Yes and no. The Maxton mount has 4 .50 caliber MG's, two per side. The
operator sits between the guns. There is about 2 1/2 feet between the
guns - enough for a person to fit between. If you slide the mount a
little left or right, then only 2 guns are on a human-sized target, the
other two are hitting just to the left or right of the target. If the
guns are harmonized (i.e. cross their fire) at a certain range, then
anything short of that range will probably get hit by all 4, but
anything much past the harmonizing range will be missed by all 4.
The question then is, are 4 bullets that are less aimed more effective
than 1 bullet more accurately aimed?
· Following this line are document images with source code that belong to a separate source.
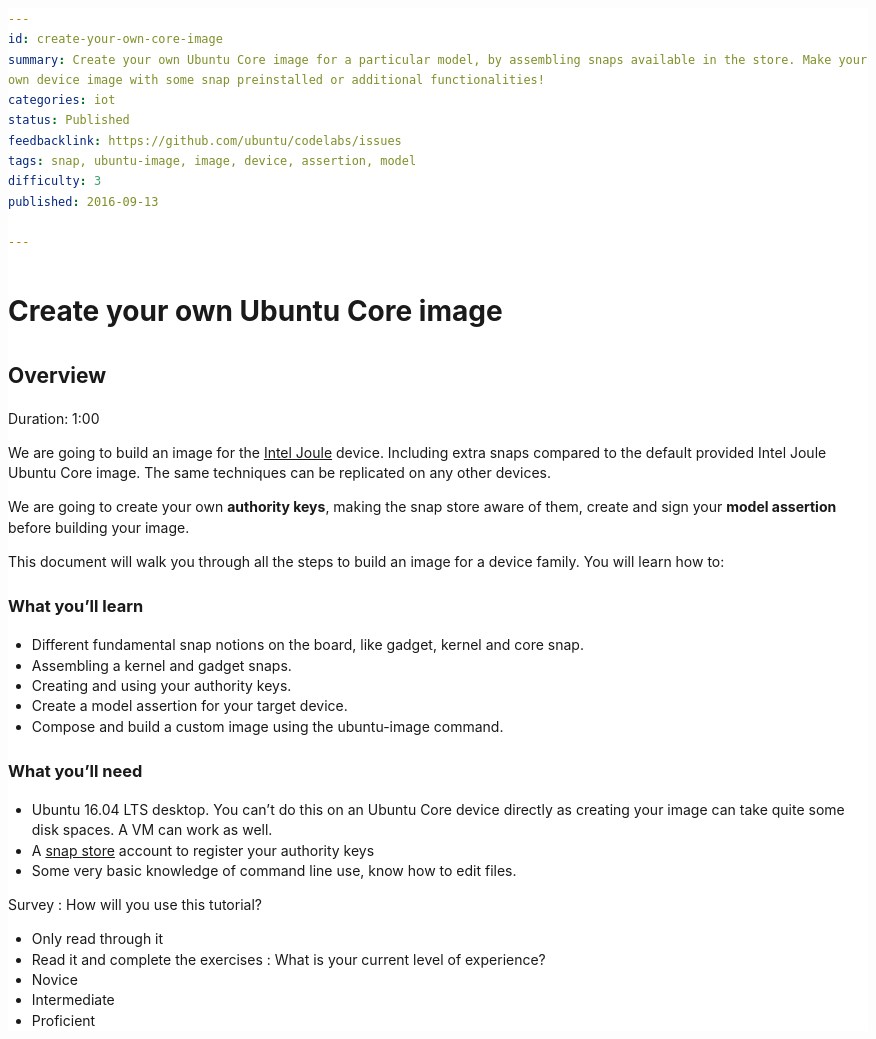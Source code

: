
 ```yaml
---
id: create-your-own-core-image
summary: Create your own Ubuntu Core image for a particular model, by assembling snaps available in the store. Make your own device image with some snap preinstalled or additional functionalities!
categories: iot
status: Published
feedbacklink: https://github.com/ubuntu/codelabs/issues
tags: snap, ubuntu-image, image, device, assertion, model
difficulty: 3
published: 2016-09-13

---
```



# Create your own Ubuntu Core image


## Overview
Duration: 1:00

We are going to build an image for the [Intel Joule] device. Including extra snaps compared to the default provided Intel Joule Ubuntu Core image. The same techniques can be replicated on any other devices.

We are going to create your own **authority keys**, making the snap store aware of them, create and sign your **model assertion** before building your image.

This document will walk you through all the steps to build an image for a device family. You will learn how to:

### What you’ll learn
  - Different fundamental snap notions on the board, like gadget, kernel and core snap.
  - Assembling a kernel and gadget snaps.
  - Creating and using your authority keys.
  - Create a model assertion for your target device.
  - Compose and build a custom image using the ubuntu-image command.

### What you’ll need

  - Ubuntu 16.04 LTS desktop. You can’t do this on an Ubuntu Core device directly as creating your image can take quite some disk spaces. A VM can work as well.
  - A [snap store] account to register your authority keys
  - Some very basic knowledge of command line use, know how to edit files.


Survey
: How will you use this tutorial?
 - Only read through it
 - Read it and complete the exercises
: What is your current level of experience?
 - Novice
 - Intermediate
 - Proficient


[Intel Joule]: https://software.intel.com/en-us/iot/hardware/joule/dev-kit
[snapcraft forum]: https://forum.snapcraft.io/
[board enablement documentation]: https://docs.ubuntu.com/core/en/guides/build-device/board-enablement#the-model-assertion
[more definition]: https://docs.ubuntu.com/core/en/guides/build-device/gadget
[an assertion]: https://docs.ubuntu.com/core/en/guides/build-device/assertions
[contact us and the broader community]: http://snapcraft.io/community/
[snap store]: https://dashboard.snapcraft.io
[your account page]: https://dashboard.snapcraft.io/dev/account/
Comparative examples might be MG
fire vs. rifle fire or Semi-auto fire vs bolt action fire. In both of
those cases, the general thought is that the more rapid fire is less
accurate per shot, but you fire so many more shots that the effect is
the same or greater (mostly for morale effect, since having 100 bullets
flying around you is going to make you more nervous than having 10
flying about).
In game terms, you might give multiple mounts a better FP die, but not
twice or quadruple what the regular weapon gets. A one die shift for a
double mount and a two die shift for a quad mount might be appropriate.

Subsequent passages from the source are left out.